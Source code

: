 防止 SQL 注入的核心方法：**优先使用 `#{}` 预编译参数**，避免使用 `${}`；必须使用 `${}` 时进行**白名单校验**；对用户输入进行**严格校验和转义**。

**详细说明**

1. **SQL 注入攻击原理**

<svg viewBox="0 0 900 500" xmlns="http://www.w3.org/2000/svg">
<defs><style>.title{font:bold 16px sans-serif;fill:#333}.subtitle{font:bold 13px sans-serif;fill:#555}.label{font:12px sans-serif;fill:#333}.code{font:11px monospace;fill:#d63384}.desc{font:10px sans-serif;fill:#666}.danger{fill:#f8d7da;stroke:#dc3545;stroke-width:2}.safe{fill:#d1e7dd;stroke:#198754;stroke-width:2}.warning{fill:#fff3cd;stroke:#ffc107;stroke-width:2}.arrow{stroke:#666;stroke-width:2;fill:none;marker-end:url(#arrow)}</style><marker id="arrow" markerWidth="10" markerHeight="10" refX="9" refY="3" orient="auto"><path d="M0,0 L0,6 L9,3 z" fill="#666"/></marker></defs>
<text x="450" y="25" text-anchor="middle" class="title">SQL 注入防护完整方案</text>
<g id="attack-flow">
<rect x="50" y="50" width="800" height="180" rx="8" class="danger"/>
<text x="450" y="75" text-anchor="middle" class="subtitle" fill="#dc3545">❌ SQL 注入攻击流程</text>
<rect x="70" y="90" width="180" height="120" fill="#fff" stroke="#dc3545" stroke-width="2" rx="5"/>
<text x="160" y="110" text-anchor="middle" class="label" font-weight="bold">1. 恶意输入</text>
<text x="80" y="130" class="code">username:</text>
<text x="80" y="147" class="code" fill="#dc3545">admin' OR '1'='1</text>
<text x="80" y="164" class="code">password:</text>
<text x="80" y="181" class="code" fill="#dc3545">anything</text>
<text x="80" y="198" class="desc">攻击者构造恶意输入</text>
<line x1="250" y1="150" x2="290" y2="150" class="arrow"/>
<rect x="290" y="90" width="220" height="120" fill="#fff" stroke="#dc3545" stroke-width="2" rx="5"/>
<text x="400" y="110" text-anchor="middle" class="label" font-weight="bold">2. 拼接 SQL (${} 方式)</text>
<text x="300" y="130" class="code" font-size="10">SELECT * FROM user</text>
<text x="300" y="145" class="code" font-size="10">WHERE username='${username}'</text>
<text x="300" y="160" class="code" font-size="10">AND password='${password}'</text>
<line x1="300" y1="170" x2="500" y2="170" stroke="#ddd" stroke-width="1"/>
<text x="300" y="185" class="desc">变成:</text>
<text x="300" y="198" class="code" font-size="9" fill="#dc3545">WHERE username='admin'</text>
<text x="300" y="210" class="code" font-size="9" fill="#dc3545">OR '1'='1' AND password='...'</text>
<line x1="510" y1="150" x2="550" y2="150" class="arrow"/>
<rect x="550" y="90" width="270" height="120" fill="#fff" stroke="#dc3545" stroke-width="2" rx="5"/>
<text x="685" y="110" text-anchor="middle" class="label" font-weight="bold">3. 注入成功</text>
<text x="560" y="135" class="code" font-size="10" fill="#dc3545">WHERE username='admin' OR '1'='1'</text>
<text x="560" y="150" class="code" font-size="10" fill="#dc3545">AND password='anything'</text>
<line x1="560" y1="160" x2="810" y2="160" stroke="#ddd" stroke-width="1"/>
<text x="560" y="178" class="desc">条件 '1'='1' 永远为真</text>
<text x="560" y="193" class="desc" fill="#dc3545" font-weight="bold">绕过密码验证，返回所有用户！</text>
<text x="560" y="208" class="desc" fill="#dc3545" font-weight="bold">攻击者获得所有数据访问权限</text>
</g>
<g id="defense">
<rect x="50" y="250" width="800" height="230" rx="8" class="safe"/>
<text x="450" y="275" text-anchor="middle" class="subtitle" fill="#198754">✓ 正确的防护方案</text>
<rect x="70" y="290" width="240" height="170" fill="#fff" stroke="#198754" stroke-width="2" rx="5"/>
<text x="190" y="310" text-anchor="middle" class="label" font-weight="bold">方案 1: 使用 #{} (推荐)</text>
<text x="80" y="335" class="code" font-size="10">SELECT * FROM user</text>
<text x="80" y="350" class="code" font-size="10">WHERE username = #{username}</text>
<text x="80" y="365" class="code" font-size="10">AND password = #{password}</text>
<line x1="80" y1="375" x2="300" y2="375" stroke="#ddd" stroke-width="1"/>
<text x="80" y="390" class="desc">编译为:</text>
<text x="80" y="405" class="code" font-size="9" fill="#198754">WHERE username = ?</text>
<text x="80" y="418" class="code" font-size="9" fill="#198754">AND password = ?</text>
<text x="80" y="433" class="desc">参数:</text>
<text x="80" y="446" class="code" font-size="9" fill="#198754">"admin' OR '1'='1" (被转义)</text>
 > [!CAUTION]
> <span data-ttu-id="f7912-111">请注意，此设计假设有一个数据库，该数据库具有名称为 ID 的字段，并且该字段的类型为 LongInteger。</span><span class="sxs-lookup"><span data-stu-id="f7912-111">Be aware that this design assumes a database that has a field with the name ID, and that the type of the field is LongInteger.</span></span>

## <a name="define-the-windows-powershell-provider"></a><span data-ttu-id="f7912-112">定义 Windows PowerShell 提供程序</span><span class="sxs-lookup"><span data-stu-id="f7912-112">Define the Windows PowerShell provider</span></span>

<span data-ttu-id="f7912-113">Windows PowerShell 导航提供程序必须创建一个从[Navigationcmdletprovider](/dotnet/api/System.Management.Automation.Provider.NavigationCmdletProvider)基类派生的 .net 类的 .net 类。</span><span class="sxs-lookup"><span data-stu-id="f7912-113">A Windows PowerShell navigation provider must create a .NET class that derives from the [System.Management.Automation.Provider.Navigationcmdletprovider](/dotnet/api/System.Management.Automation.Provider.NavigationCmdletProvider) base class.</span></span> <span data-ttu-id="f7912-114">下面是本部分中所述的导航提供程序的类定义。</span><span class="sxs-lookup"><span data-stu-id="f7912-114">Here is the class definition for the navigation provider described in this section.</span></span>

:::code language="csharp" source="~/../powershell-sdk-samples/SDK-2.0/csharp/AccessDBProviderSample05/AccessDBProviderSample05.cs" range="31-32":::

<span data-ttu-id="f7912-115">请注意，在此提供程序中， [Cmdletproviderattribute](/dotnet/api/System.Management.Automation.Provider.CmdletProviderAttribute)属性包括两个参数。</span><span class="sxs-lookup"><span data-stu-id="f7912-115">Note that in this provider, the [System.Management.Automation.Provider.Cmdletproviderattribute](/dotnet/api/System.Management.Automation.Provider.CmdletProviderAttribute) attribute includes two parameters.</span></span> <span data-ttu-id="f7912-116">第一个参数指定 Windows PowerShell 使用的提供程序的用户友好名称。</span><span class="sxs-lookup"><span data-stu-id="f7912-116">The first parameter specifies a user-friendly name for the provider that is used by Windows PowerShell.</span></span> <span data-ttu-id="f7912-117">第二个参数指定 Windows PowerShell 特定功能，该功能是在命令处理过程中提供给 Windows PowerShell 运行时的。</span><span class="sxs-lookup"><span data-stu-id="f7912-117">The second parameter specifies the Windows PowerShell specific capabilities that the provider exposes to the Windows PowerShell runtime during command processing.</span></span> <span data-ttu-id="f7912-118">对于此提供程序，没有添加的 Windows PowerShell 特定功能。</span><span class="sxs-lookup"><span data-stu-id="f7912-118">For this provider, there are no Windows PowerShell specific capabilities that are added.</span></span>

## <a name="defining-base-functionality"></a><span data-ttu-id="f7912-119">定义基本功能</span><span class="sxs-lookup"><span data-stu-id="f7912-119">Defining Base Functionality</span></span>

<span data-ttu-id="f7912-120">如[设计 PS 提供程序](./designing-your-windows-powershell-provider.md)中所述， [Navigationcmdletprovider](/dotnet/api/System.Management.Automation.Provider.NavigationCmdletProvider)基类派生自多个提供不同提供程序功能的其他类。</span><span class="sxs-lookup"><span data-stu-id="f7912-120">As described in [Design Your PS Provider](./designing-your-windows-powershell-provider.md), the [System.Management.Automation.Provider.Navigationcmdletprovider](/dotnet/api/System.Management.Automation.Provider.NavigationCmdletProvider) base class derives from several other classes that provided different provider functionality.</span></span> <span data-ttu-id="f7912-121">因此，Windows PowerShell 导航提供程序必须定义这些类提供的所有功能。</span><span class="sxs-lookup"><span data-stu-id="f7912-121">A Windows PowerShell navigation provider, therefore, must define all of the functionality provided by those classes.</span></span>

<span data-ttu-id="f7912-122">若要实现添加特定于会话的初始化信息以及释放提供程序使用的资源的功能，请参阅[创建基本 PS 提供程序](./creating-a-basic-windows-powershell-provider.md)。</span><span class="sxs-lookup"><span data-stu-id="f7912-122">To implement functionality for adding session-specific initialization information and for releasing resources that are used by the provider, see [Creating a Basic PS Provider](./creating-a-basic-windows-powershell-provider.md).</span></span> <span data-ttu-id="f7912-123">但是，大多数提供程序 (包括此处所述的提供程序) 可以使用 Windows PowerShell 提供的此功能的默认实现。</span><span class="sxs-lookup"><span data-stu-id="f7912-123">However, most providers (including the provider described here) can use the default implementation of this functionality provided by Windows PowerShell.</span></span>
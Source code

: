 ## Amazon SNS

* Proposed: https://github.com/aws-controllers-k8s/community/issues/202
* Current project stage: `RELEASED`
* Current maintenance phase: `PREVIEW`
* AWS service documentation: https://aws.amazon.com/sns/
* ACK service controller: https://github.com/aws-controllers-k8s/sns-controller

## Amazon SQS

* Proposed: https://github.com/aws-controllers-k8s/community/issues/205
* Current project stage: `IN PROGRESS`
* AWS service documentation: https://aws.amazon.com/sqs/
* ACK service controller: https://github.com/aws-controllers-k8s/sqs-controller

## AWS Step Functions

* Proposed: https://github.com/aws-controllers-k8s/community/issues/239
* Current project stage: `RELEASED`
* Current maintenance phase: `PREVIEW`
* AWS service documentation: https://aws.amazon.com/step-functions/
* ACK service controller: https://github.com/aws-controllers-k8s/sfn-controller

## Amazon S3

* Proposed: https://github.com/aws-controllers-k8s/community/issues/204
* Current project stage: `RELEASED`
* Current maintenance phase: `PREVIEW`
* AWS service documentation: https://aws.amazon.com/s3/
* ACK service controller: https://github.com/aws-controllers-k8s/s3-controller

* What the task requires
Please show each line in the records above that contains "Proposed".

* Task output
* Proposed: https://github.com/aws-controllers-k8s/community/issues/202
* Proposed: https://github.com/aws-controllers-k8s/community/issues/205
* Proposed: https://github.com/aws-controllers-k8s/community/issues/239
* Proposed: https://github.com/aws-controllers-k8s/community/issues/204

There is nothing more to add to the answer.